In former times when simpler molecules were being trialed, the chances are that the same types of common physiological pathways would be targeted by the pharmaceutical in both rodents and humans, so the outcomme of rodent experiments was more likely to be replicated in human subjects.
However, complex genetically engineered molecules like mono-clonal antibodies may well target physiological systems and pathways which are unique to one species- especially when it comes to targeting the poorly understood immune system.
Consequently, the reliability with which the outcome of rodent ( and other experimental animal subjects) testing could be translated to humans has been sharply eroded.
Full text: US drug test should have alerted trial doctors
March 20, 2006
LONDON: Experts knew that drugs similar to the one that nearly killed six men at a London hospital last week could have dangerous side effects.

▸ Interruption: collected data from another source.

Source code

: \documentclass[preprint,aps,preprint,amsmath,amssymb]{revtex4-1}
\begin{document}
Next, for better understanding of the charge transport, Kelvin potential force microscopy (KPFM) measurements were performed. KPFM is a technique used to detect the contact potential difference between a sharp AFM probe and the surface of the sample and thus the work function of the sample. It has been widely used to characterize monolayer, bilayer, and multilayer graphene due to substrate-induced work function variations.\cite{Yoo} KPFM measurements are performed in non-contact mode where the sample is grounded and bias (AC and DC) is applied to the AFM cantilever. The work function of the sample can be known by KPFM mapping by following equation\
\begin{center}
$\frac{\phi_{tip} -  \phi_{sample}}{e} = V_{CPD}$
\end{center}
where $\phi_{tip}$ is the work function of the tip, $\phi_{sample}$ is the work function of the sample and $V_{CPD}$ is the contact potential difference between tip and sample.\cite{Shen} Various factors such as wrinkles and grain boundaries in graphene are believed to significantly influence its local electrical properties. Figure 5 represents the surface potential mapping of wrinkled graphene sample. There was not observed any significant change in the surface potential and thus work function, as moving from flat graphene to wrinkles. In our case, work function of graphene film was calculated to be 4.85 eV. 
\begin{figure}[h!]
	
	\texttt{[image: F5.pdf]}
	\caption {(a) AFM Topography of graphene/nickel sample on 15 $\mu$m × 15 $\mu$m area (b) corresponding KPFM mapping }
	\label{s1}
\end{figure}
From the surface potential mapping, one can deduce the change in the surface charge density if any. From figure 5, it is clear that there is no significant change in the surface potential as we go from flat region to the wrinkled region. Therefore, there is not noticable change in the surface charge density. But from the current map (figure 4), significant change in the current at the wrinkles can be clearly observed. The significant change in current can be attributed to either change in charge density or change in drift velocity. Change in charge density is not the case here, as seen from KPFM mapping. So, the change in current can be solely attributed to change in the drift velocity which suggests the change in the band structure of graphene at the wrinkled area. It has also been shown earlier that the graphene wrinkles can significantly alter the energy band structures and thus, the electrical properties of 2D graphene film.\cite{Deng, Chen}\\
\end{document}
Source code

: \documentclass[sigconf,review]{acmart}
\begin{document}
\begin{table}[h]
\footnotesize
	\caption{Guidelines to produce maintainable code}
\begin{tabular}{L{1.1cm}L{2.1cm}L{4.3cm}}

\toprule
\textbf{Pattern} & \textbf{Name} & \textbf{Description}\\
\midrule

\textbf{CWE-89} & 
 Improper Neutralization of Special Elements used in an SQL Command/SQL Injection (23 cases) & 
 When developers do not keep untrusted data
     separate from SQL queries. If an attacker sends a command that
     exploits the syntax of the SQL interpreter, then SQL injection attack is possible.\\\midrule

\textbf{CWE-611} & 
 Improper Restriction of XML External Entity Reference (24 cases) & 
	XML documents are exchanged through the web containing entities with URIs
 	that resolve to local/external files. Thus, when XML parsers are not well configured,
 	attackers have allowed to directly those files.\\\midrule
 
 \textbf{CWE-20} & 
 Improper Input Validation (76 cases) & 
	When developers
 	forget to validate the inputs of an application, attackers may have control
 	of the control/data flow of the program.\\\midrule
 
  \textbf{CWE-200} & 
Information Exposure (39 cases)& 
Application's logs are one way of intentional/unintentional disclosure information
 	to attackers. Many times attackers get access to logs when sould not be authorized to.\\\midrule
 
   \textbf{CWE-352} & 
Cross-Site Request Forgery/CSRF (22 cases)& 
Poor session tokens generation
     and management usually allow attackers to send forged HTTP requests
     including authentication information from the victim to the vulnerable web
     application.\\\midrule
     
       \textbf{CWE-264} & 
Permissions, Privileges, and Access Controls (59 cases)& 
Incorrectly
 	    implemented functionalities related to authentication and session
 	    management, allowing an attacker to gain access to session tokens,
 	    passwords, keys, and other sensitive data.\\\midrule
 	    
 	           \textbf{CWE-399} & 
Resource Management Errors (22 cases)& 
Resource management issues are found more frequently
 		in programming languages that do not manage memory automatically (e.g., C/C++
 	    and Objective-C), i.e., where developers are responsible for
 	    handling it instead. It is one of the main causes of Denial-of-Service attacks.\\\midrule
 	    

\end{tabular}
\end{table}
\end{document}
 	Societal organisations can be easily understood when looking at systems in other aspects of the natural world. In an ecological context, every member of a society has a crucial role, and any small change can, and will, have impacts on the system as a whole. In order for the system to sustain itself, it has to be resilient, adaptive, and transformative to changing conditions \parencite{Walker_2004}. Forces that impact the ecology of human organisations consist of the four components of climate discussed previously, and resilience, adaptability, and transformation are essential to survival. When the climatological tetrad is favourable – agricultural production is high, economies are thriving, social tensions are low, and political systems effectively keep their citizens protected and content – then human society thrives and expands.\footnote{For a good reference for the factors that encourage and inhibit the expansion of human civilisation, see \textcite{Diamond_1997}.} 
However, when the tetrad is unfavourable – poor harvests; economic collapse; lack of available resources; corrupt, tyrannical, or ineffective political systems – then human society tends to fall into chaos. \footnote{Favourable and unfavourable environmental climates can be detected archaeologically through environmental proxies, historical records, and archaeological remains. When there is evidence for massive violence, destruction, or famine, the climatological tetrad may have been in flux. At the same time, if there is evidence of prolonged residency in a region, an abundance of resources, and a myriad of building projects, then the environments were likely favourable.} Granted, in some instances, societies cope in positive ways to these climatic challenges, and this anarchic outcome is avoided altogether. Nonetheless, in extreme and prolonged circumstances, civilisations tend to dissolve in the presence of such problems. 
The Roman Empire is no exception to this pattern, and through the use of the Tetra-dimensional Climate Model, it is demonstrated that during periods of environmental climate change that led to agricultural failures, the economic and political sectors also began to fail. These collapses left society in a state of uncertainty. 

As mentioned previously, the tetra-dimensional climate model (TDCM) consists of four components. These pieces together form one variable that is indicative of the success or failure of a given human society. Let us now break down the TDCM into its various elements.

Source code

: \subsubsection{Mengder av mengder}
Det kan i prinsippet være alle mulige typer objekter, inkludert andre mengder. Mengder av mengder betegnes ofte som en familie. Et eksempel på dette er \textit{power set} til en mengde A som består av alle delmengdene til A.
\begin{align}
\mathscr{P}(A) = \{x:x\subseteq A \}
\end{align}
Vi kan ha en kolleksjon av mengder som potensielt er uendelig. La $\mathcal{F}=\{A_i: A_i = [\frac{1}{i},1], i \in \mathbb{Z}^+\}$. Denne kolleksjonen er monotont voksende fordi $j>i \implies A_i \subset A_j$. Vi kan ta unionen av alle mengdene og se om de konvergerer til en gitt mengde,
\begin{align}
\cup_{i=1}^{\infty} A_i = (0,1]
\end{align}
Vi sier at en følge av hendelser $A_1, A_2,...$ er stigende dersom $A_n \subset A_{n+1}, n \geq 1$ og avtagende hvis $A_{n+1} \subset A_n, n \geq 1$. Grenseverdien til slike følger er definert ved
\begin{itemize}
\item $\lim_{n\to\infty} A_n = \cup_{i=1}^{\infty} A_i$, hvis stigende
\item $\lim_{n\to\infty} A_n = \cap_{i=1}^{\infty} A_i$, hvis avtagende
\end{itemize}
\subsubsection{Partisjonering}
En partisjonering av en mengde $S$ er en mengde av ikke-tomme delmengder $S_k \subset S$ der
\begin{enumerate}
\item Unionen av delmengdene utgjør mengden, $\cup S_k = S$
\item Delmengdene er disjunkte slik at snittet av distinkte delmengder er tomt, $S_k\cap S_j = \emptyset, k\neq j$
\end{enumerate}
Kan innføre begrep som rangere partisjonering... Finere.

Trials last year in the US of a similar “monoclonal antibody” caused severe toxic reactions in patients. But the British study went ahead after the regulatory authority failed to consult outside specialists who would have warned against proceeding.
Angus Dalgleish, a world expert on immunology, said at the weekend he was amazed the trial had been allowed to proceed.
“The previous studies which caused similar severe side effects were in patients already suffering from cancer, but (the researchers) should have known they would get a meltdown because this drug was hitting exactly the same immune response pathways,” Professor Dalgleish said.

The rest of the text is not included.